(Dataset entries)

--------------------

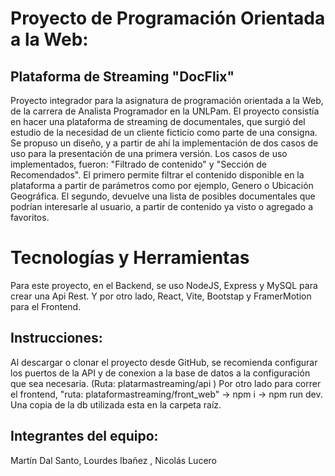 # Proyecto de Programación Orientada a la Web:
## Plataforma de Streaming "DocFlix" 

Proyecto integrador para la asignatura de programación orientada a la Web, de la carrera de Analista Programador en la UNLPam. 
El proyecto consistía en hacer una plataforma de streaming de documentales, que surgió del estudio de la necesidad de un cliente ficticio como parte de una consigna. Se propuso un diseño, y a partir de ahí la implementación de dos casos de uso para la presentación de una primera versión. Los casos de uso implementados, fueron: "Filtrado de contenido" y "Sección de Recomendados". El primero permite filtrar el contenido disponible en la plataforma a partir de parámetros como por ejemplo, Genero o Ubicación Geográfica. El segundo, devuelve una lista de posibles documentales que podrían interesarle al usuario, a partir de contenido ya visto o agregado a favoritos. 

# Tecnologías y Herramientas

Para este proyecto, en el Backend, se uso NodeJS, Express y MySQL para crear una Api Rest. Y por otro lado, React, Vite, Bootstap y FramerMotion para el Frontend.  

## Instrucciones:
Al descargar o clonar el proyecto desde GitHub, se recomienda configurar los puertos de la API y de conexion a la base de datos a la configuración que sea necesaria. (Ruta: platarmastreaming/api )
Por otro lado para correr el frontend, "ruta: plataformastreaming/front_web" -> npm i -> npm run dev. 
Una copia de la db utilizada esta en la carpeta raíz. 


## Integrantes del equipo: 
Martín Dal Santo,
Lourdes Ibañez ,
Nicolás Lucero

--------------------

--- Problem requirements ---
Reproduce every entry above in full and exactly, though not its pictures.

--- Solution to the problem ---
 # Proyecto de Programación Orientada a la Web:
## Plataforma de Streaming "DocFlix" 

Proyecto integrador para la asignatura de programación orientada a la Web, de la carrera de Analista Programador en la UNLPam. 
El proyecto consistía en hacer una plataforma de streaming de documentales, que surgió del estudio de la necesidad de un cliente ficticio como parte de una consigna. Se propuso un diseño, y a partir de ahí la implementación de dos casos de uso para la presentación de una primera versión. Los casos de uso implementados, fueron: "Filtrado de contenido" y "Sección de Recomendados". El primero permite filtrar el contenido disponible en la plataforma a partir de parámetros como por ejemplo, Genero o Ubicación Geográfica. El segundo, devuelve una lista de posibles documentales que podrían interesarle al usuario, a partir de contenido ya visto o agregado a favoritos. 

# Tecnologías y Herramientas

Para este proyecto, en el Backend, se uso NodeJS, Express y MySQL para crear una Api Rest. Y por otro lado, React, Vite, Bootstap y FramerMotion para el Frontend.  

## Instrucciones:
Al descargar o clonar el proyecto desde GitHub, se recomienda configurar los puertos de la API y de conexion a la base de datos a la configuración que sea necesaria. (Ruta: platarmastreaming/api )
Por otro lado para correr el frontend, "ruta: plataformastreaming/front_web" -> npm i -> npm run dev. 
Una copia de la db utilizada esta en la carpeta raíz. 


## Integrantes del equipo: 
Martín Dal Santo,
Lourdes Ibañez ,
Nicolás Lucero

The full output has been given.